SELECT * FROM pageviews_stream EMIT CHANGES;
To create a table, we can use the following command:
CREATE TABLE users_table (id VARCHAR PRIMARY KEY)
WITH (KAFKA_TOPIC='users', VALUE_FORMAT='AVRO');
This will create a new table named users_table that reads data from the users topic.
Joining Streams and Tables
To join two streams or tables, you can use the following command:
CREATE STREAM user_pageviews
AS SELECT users_table.id AS userid, pageid, regionid, gender
FROM pageviews_stream
LEFT JOIN users_table ON pageviews_stream.userid = users_table.id
EMIT CHANGES;
This will create a new stream named user_pageviews that joins the pageviews_stream and users_table.
select * from user_pageviews EMIT CHANGES;
Stop the Container
Finally, we can stop the containers by running the following command:
docker-compose -f kafka-docker-compose.yml down
This will stop the containers and remove them from memory.
NOTE:
For MacOS M1, confluent have also released the images based on arm architecture.

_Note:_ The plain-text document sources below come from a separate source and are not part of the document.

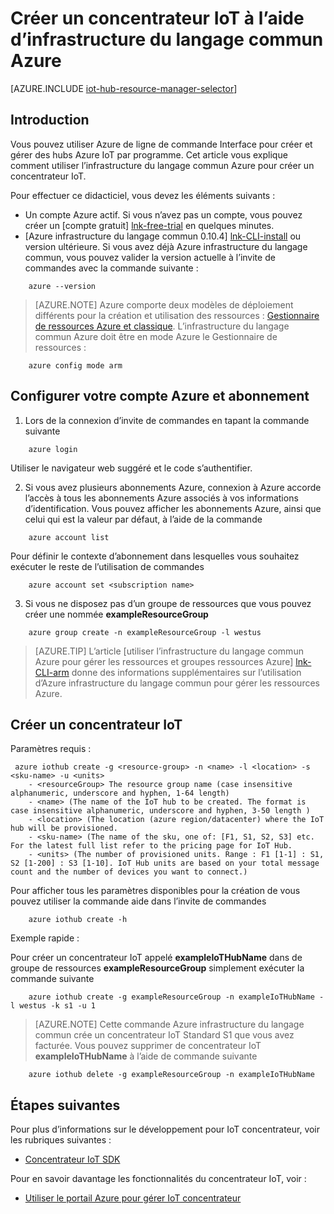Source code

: <properties
    pageTitle="Créer un concentrateur IoT Azure infrastructure du langage commun en utilisant | Microsoft Azure"
    description="Suivez cet article pour créer un concentrateur IoT à l’aide de l’Interface de ligne de commande Azure."
    services="iot-hub"
    documentationCenter=".net"
    authors="BeatriceOltean"
    manager="timlt"
    editor=""/>

<tags
     ms.service="iot-hub"
     ms.devlang="multiple"
     ms.topic="article"
     ms.tgt_pltfrm="na"
     ms.workload="na"
     ms.date="09/21/2016"
     ms.author="boltean"/>

# <a name="create-an-iot-hub-using-azure-cli"></a>Créer un concentrateur IoT à l’aide d’infrastructure du langage commun Azure

[AZURE.INCLUDE [iot-hub-resource-manager-selector](../../includes/iot-hub-resource-manager-selector.md)]

## <a name="introduction"></a>Introduction

Vous pouvez utiliser Azure de ligne de commande Interface pour créer et gérer des hubs Azure IoT par programme. Cet article vous explique comment utiliser l’infrastructure du langage commun Azure pour créer un concentrateur IoT.

Pour effectuer ce didacticiel, vous devez les éléments suivants :

- Un compte Azure actif. Si vous n’avez pas un compte, vous pouvez créer un [compte gratuit] [ lnk-free-trial] en quelques minutes.
- [Azure infrastructure du langage commun 0.10.4] [ lnk-CLI-install] ou version ultérieure. Si vous avez déjà Azure infrastructure du langage commun, vous pouvez valider la version actuelle à l’invite de commandes avec la commande suivante :
```
    azure --version
```

> [AZURE.NOTE] Azure comporte deux modèles de déploiement différents pour la création et utilisation des ressources : [Gestionnaire de ressources Azure et classique](../resource-manager-deployment-model.md). L’infrastructure du langage commun Azure doit être en mode Azure le Gestionnaire de ressources :
```
    azure config mode arm
```

## <a name="set-your-azure-account-and-subscription"></a>Configurer votre compte Azure et abonnement 

1. Lors de la connexion d’invite de commandes en tapant la commande suivante
```
    azure login
```
Utiliser le navigateur web suggéré et le code s’authentifier.

2. Si vous avez plusieurs abonnements Azure, connexion à Azure accorde l’accès à tous les abonnements Azure associés à vos informations d’identification. Vous pouvez afficher les abonnements Azure, ainsi que celui qui est la valeur par défaut, à l’aide de la commande
```
    azure account list 
```

Pour définir le contexte d’abonnement dans lesquelles vous souhaitez exécuter le reste de l’utilisation de commandes

```
    azure account set <subscription name>
```

3. Si vous ne disposez pas d’un groupe de ressources que vous pouvez créer une nommée **exampleResourceGroup** 
```
    azure group create -n exampleResourceGroup -l westus
```

> [AZURE.TIP] L’article [utiliser l’infrastructure du langage commun Azure pour gérer les ressources et groupes ressources Azure] [ lnk-CLI-arm] donne des informations supplémentaires sur l’utilisation d’Azure infrastructure du langage commun pour gérer les ressources Azure. 


## <a name="create-an-iot-hub"></a>Créer un concentrateur IoT

Paramètres requis :

```
 azure iothub create -g <resource-group> -n <name> -l <location> -s <sku-name> -u <units>  
    - <resourceGroup> The resource group name (case insensitive alphanumeric, underscore and hyphen, 1-64 length)
    - <name> (The name of the IoT hub to be created. The format is case insensitive alphanumeric, underscore and hyphen, 3-50 length )
    - <location> (The location (azure region/datacenter) where the IoT hub will be provisioned.
    - <sku-name> (The name of the sku, one of: [F1, S1, S2, S3] etc. For the latest full list refer to the pricing page for IoT Hub.
    - <units> (The number of provisioned units. Range : F1 [1-1] : S1, S2 [1-200] : S3 [1-10]. IoT Hub units are based on your total message count and the number of devices you want to connect.)
```
Pour afficher tous les paramètres disponibles pour la création de vous pouvez utiliser la commande aide dans l’invite de commandes
```
    azure iothub create -h 
```
Exemple rapide :

 Pour créer un concentrateur IoT appelé **exampleIoTHubName** dans de groupe de ressources **exampleResourceGroup** simplement exécuter la commande suivante
```
    azure iothub create -g exampleResourceGroup -n exampleIoTHubName -l westus -k s1 -u 1
```

> [AZURE.NOTE] Cette commande Azure infrastructure du langage commun crée un concentrateur IoT Standard S1 que vous avez facturée. Vous pouvez supprimer de concentrateur IoT **exampleIoTHubName** à l’aide de commande suivante 
```
    azure iothub delete -g exampleResourceGroup -n exampleIoTHubName
```


## <a name="next-steps"></a>Étapes suivantes
Pour plus d’informations sur le développement pour IoT concentrateur, voir les rubriques suivantes :
- [Concentrateur IoT SDK][lnk-sdks]

Pour en savoir davantage les fonctionnalités du concentrateur IoT, voir :

- [Utiliser le portail Azure pour gérer IoT concentrateur][lnk-portal]

<!-- Links -->
[lnk-free-trial]: https://azure.microsoft.com/pricing/free-trial/
[lnk-azure-portal]: https://portal.azure.com/
[lnk-status]: https://azure.microsoft.com/status/
[lnk-CLI-install]: ../xplat-cli-install.md
[lnk-rest-api]: https://msdn.microsoft.com/library/mt589014.aspx
[lnk-CLI-arm]: ../xplat-cli-azure-resource-manager.md

[lnk-sdks]: iot-hub-devguide-sdks.md
[lnk-portal]: iot-hub-create-through-portal.md 
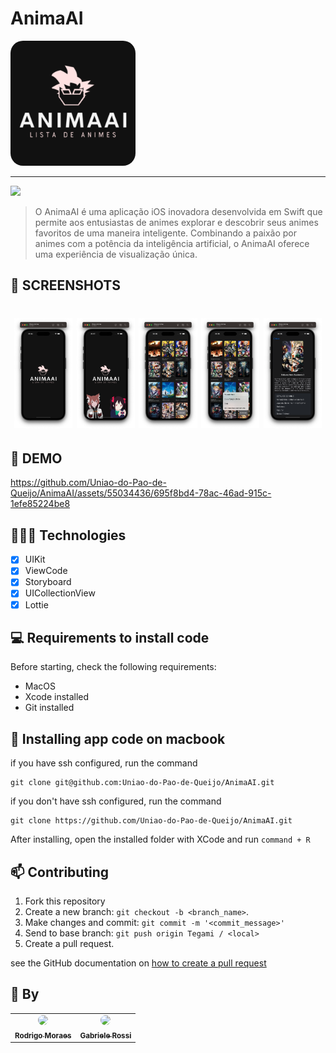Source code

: # AnimaAI

<img width="200" style="border-radius:10%;" src="./assets/logo.png">

<hr>

<img src="https://img.shields.io/badge/Swift-FA7343?style=for-the-badge&logo=swift&logoColor=white">

> O AnimaAI é uma aplicação iOS inovadora desenvolvida em Swift que permite aos entusiastas de animes explorar e descobrir seus animes favoritos de uma maneira inteligente. Combinando a paixão por animes com a potência da inteligência artificial, o AnimaAI oferece uma experiência de visualização única.

## 💼 SCREENSHOTS

<h1 align="center">
  <img alt="Notes Splash" src="./assets/screen_one.png" width="18.5%">
  <img alt="Notes Page" src="./assets/screen_two.png" width="18.5%">
  <img alt="Sobre Page" src="./assets/screen_three.png" width="18.5%">
  <img alt="Note Page" src="./assets/screen_four.png" width="18.5%">
  <img alt="Settings Page" src="./assets/screen_five.png" width="18.5%">
</h1>

## 🎥 DEMO

https://github.com/Uniao-do-Pao-de-Queijo/AnimaAI/assets/55034436/695f8bd4-78ac-46ad-915c-1efe85224be8


## 👩🏾‍💻 Technologies

- [x] UIKit
- [x] ViewCode
- [x] Storyboard
- [x] UICollectionView
- [x] Lottie

## 💻 Requirements to install code

Before starting, check the following requirements:

- MacOS
- Xcode installed
- Git installed

## 🚀 Installing app code on macbook

if you have ssh configured, run the command

```
git clone git@github.com:Uniao-do-Pao-de-Queijo/AnimaAI.git
```

if you don't have ssh configured, run the command

```
git clone https://github.com/Uniao-do-Pao-de-Queijo/AnimaAI.git
```

After installing, open the installed folder with XCode and run `command + R`

## 📫 Contributing

1. Fork this repository
2. Create a new branch: `git checkout -b <branch_name>`.
3. Make changes and commit: `git commit -m '<commit_message>'`
4. Send to base branch: `git push origin Tegami / <local>`
5. Create a pull request.

see the GitHub documentation on [how to create a pull request](https://help.github.com/en/github/collaborating-with-issues-and-pull-requests/creating-a-pull-request)

## 🤝 By

<table>
  <tr>
    <td align="center">
      <a href="https://github.com/rod-moraes">
        <img src="https://github.com/rod-moraes.png" style="border-radius:50%;" width="100px;"/><br>
        <sub>
          <b>Rodrigo Moraes</b>
        </sub>
      </a>
    </td>
    <td align="center">
      <a href="https://github.com/gabsrossi">
        <img src="https://github.com/gabsrossi.png" style="border-radius:50%;"  width="100px;"/><br>
        <sub>
          <b>Gabriele Rossi</b>
        </sub>
      </a>
    </td>
  </tr>
</table>
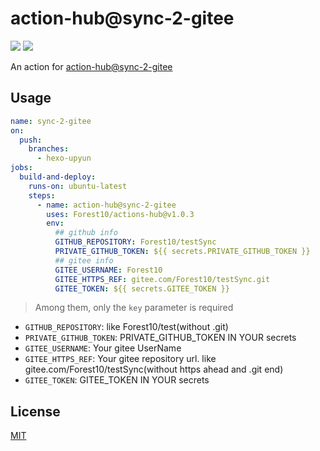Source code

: # action-hub@sync-2-gitee

![](https://img.shields.io/github/license/shink/bark-action.svg)
![](https://img.shields.io/badge/language-shell-89E051.svg)

An action for [action-hub@sync-2-gitee](https://github.com/Forest10/actions-hub)


## Usage

```yml
name: sync-2-gitee
on:
  push:
    branches:
      - hexo-upyun
jobs:
  build-and-deploy:
    runs-on: ubuntu-latest
    steps:
      - name: action-hub@sync-2-gitee
        uses: Forest10/actions-hub@v1.0.3
        env:
          ## github info
          GITHUB_REPOSITORY: Forest10/testSync
          PRIVATE_GITHUB_TOKEN: ${{ secrets.PRIVATE_GITHUB_TOKEN }}
          ## gitee info
          GITEE_USERNAME: Forest10
          GITEE_HTTPS_REF: gitee.com/Forest10/testSync.git
          GITEE_TOKEN: ${{ secrets.GITEE_TOKEN }}
```

> Among them, only the `key` parameter is required

- `GITHUB_REPOSITORY`: like Forest10/test(without .git)
- `PRIVATE_GITHUB_TOKEN`: PRIVATE_GITHUB_TOKEN IN YOUR secrets
- `GITEE_USERNAME`: Your gitee UserName
- `GITEE_HTTPS_REF`: Your gitee repository url. like gitee.com/Forest10/testSync(without https ahead and  .git end)
- `GITEE_TOKEN`: GITEE_TOKEN IN YOUR secrets
## License

[MIT](LICENSE)
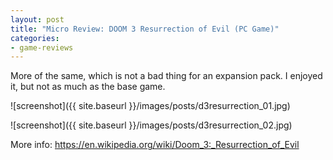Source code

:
 ```yaml
---
layout: post
title: "Micro Review: DOOM 3 Resurrection of Evil (PC Game)"
categories:
- game-reviews
---
```


More of the same, which is not a bad thing for an expansion pack. I enjoyed it, but not as much as the base game.

![screenshot]({{ site.baseurl }}/images/posts/d3resurrection_01.jpg)

![screenshot]({{ site.baseurl }}/images/posts/d3resurrection_02.jpg)

<p>More info: <a href="https://en.wikipedia.org/wiki/Doom_3:_Resurrection_of_Evil">https://en.wikipedia.org/wiki/Doom_3:_Resurrection_of_Evil</a><p>
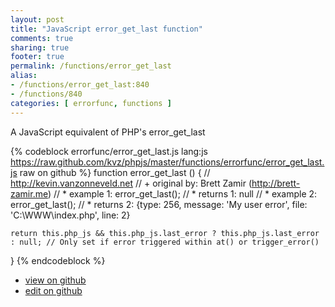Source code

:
```yaml
---
layout: post
title: "JavaScript error_get_last function"
comments: true
sharing: true
footer: true
permalink: /functions/error_get_last
alias:
- /functions/error_get_last:840
- /functions/840
categories: [ errorfunc, functions ]
---
```

A JavaScript equivalent of PHP's error_get_last
<!-- more -->
{% codeblock errorfunc/error_get_last.js lang:js https://raw.github.com/kvz/phpjs/master/functions/errorfunc/error_get_last.js raw on github %}
function error_get_last () {
    // http://kevin.vanzonneveld.net
    // +   original by: Brett Zamir (http://brett-zamir.me)
    // *     example 1: error_get_last();
    // *     returns 1: null
    // *     example 2: error_get_last();
    // *     returns 2: {type: 256, message: 'My user error', file: 'C:\WWW\index.php', line: 2}

    return this.php_js && this.php_js.last_error ? this.php_js.last_error : null; // Only set if error triggered within at() or trigger_error()
}
{% endcodeblock %}
<ul>
 <li><a href="https://github.com/kvz/phpjs/blob/master/functions/errorfunc/error_get_last.js">view on github</a></li>
 <li><a href="https://github.com/kvz/phpjs/edit/master/functions/errorfunc/error_get_last.js">edit on github</a></li>
</ul>

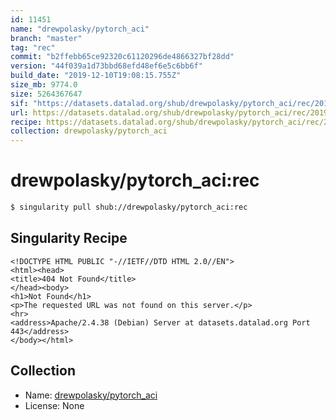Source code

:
 ```yaml
---
id: 11451
name: "drewpolasky/pytorch_aci"
branch: "master"
tag: "rec"
commit: "b2ffebb65ce92320c61120296de4866327bf28dd"
version: "44f039a1d73bbd68efd48ef6e5c6bb6f"
build_date: "2019-12-10T19:08:15.755Z"
size_mb: 9774.0
size: 5264367647
sif: "https://datasets.datalad.org/shub/drewpolasky/pytorch_aci/rec/2019-12-10-b2ffebb6-44f039a1/44f039a1d73bbd68efd48ef6e5c6bb6f.sif"
url: https://datasets.datalad.org/shub/drewpolasky/pytorch_aci/rec/2019-12-10-b2ffebb6-44f039a1/
recipe: https://datasets.datalad.org/shub/drewpolasky/pytorch_aci/rec/2019-12-10-b2ffebb6-44f039a1/Singularity
collection: drewpolasky/pytorch_aci
---
```


# drewpolasky/pytorch_aci:rec

```bash
$ singularity pull shub://drewpolasky/pytorch_aci:rec
```

## Singularity Recipe

```singularity
<!DOCTYPE HTML PUBLIC "-//IETF//DTD HTML 2.0//EN">
<html><head>
<title>404 Not Found</title>
</head><body>
<h1>Not Found</h1>
<p>The requested URL was not found on this server.</p>
<hr>
<address>Apache/2.4.38 (Debian) Server at datasets.datalad.org Port 443</address>
</body></html>
```

## Collection

 - Name: [drewpolasky/pytorch_aci](https://github.com/drewpolasky/pytorch_aci)
 - License: None

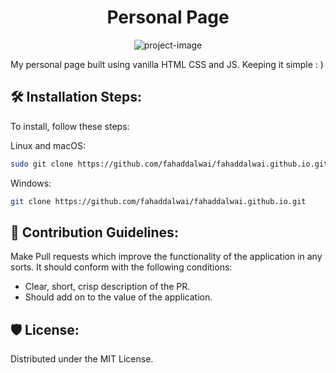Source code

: <h1 align="center" id="title">Personal Page</h1>

<p align="center"><img src="https://socialify.git.ci/fahaddalwai/fahaddalwai.github.io/image?language=1&amp;logo=https%3A%2F%2Fencrypted-tbn0.gstatic.com%2Fimages%3Fq%3Dtbn%3AANd9GcQpuYdLEzBvwemix8pwsncUkLLOQqnByncadg%26s&amp;name=1&amp;owner=1&amp;stargazers=1&amp;theme=Light" alt="project-image"></p>

<p id="description">My personal page built using vanilla HTML CSS and JS. Keeping it simple : )</p>

<h2>🛠️ Installation Steps:</h2>

To install, follow these steps:

Linux and macOS:

```bash
sudo git clone https://github.com/fahaddalwai/fahaddalwai.github.io.git
```

Windows:

```bash
git clone https://github.com/fahaddalwai/fahaddalwai.github.io.git
```

<h2>🍰 Contribution Guidelines:</h2>

Make Pull requests which improve the functionality of the application in any sorts. It should conform with the following conditions:

*   Clear, short, crisp description of the PR.
*   Should add on to the value of the application.


<h2>🛡️ License:</h2>

Distributed under the MIT License.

https://hub.docker.com/u/confluentinc
- confluentinc/cp-kafka:7.5.1.arm64
- confluentinc/cp-schema-registry:7.5.1.arm64
- confluentinc/cp-kafka-rest:7.5.1.arm64
- confluentinc/cp-kafka-connect:7.5.1.arm64
- confluentinc/cp-ksqldb-server:7.5.1.arm64
In this article, we have covered how to set up a Kafka cluster using Docker, create topics and connectors, and use ksqlDB to process data. We have also demonstrated how to join streams and tables using ksqlDB.